Sold out manufacturing years ago. Long term building real physical products is going to be the only value. LLMs are going to drop the price of informational value.
Building widgets is not a high-profit industry, and every country that got good at building widgets wants the high-profit industries that the US had: tech and biotech and science in general.
Not recognizing the US's massive wealth and strength, and climbing down the value chain to imitate China, is a recipe for the decline of the US, which is being followed today.
Yep. Also an issue: the high profit industries are abused by pump and dump scammers like Vivek Ramaswamy who had his doctor mother run a phase 2 clinical trial on a struggling Alzheimer's drug he bought from GlaxoSmithKline before he cashed out and it inevitably failed phase 3 trials.
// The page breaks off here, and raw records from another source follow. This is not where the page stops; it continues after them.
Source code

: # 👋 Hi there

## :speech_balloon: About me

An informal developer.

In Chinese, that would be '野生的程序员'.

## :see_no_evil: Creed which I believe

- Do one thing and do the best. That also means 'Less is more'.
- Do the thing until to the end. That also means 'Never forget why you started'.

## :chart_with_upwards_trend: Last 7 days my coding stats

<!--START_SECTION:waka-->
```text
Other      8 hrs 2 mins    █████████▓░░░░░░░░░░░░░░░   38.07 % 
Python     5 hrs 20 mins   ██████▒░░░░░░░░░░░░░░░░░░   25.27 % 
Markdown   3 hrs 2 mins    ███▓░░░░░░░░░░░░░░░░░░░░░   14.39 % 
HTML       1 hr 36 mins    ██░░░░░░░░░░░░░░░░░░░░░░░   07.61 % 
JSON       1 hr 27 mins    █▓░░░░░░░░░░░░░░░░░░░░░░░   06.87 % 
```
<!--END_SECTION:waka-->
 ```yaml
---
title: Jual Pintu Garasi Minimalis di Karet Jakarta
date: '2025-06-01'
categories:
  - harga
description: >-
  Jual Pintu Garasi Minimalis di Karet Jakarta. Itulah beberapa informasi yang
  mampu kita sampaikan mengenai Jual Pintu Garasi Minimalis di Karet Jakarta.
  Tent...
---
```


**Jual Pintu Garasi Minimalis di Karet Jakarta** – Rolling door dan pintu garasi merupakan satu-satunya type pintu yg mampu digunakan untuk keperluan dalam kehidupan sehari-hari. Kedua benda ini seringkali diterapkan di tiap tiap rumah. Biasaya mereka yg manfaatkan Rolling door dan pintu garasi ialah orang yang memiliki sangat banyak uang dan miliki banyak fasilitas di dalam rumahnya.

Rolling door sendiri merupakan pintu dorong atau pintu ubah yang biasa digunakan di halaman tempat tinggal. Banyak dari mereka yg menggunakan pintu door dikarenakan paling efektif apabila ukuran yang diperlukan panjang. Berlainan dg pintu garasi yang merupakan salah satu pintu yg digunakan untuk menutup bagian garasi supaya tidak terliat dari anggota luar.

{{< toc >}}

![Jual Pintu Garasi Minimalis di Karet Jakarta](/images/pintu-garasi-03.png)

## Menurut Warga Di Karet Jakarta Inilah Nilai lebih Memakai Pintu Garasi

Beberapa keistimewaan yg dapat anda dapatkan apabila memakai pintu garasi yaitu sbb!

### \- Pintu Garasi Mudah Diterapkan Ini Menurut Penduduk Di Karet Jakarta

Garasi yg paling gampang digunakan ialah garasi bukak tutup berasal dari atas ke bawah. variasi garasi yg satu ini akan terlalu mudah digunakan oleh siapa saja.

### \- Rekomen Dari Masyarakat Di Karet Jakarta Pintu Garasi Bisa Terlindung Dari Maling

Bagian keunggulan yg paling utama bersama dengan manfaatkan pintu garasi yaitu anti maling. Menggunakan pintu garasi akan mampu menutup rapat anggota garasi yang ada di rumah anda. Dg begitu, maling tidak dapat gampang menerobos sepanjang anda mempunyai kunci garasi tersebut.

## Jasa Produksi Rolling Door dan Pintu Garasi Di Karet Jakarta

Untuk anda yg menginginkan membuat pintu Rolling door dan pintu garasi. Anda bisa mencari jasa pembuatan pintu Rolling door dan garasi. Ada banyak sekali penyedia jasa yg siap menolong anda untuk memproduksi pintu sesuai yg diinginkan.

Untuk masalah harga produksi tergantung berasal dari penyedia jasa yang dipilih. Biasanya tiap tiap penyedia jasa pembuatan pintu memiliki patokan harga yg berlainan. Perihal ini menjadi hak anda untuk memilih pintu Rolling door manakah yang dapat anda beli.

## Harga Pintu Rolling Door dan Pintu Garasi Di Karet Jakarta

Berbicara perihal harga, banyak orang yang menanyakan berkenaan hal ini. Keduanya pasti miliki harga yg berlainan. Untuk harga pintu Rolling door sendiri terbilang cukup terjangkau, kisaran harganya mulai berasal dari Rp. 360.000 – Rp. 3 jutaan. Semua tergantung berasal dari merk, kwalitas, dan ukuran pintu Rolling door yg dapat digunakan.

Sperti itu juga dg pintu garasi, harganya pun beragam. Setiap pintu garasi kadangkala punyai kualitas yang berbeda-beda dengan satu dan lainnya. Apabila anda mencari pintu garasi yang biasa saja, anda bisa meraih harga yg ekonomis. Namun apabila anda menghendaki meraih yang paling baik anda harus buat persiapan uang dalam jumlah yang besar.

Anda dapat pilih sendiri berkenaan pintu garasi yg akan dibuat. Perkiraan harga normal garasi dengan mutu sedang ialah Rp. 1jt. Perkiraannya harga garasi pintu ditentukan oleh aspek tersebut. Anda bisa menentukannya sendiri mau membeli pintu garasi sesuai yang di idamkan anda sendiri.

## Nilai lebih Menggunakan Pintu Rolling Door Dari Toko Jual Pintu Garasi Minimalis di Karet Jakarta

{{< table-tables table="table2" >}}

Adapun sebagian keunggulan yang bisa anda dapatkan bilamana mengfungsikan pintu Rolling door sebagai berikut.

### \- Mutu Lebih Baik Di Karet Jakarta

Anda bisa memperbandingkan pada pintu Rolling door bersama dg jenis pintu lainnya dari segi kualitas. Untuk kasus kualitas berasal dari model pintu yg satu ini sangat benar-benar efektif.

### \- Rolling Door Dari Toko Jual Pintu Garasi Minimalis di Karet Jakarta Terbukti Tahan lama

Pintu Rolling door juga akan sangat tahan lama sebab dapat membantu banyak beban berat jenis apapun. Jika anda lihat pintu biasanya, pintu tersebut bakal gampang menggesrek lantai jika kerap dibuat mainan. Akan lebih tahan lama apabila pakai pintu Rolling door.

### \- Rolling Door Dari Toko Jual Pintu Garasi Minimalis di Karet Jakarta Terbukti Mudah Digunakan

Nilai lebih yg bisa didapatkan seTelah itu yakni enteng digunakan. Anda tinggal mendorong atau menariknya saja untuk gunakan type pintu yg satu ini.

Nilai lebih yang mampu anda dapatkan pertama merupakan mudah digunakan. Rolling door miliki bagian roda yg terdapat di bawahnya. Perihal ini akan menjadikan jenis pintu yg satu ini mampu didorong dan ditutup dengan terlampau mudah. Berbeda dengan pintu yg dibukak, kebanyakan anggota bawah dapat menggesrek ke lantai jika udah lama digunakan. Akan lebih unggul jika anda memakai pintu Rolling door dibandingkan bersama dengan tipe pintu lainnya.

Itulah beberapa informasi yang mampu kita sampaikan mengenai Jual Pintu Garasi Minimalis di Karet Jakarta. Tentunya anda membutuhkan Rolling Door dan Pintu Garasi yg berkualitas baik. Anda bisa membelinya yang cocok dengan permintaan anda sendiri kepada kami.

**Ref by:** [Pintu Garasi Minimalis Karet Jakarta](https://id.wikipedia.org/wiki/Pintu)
We're moving in the opposite direction of ensuring that capital is allocated productively in said industries by destroying regulations and agencies like the CFPB, FTC, SEC, and by giving platforms and political power to the cheaters and fraudsters who have infested the Republican party.
Looking at the stats, we seem to be manufacturing about as much as ever in the last 30 years, and the value of that manufacturing is skyrocketing. We're certainly employing fewer people in manufacturing, but it seems to be remarkably strong still.
>LLMs are going to drop the price of informational value.
Maybe... maybe not? I'm not going to try and predict the future wrt AI, personally.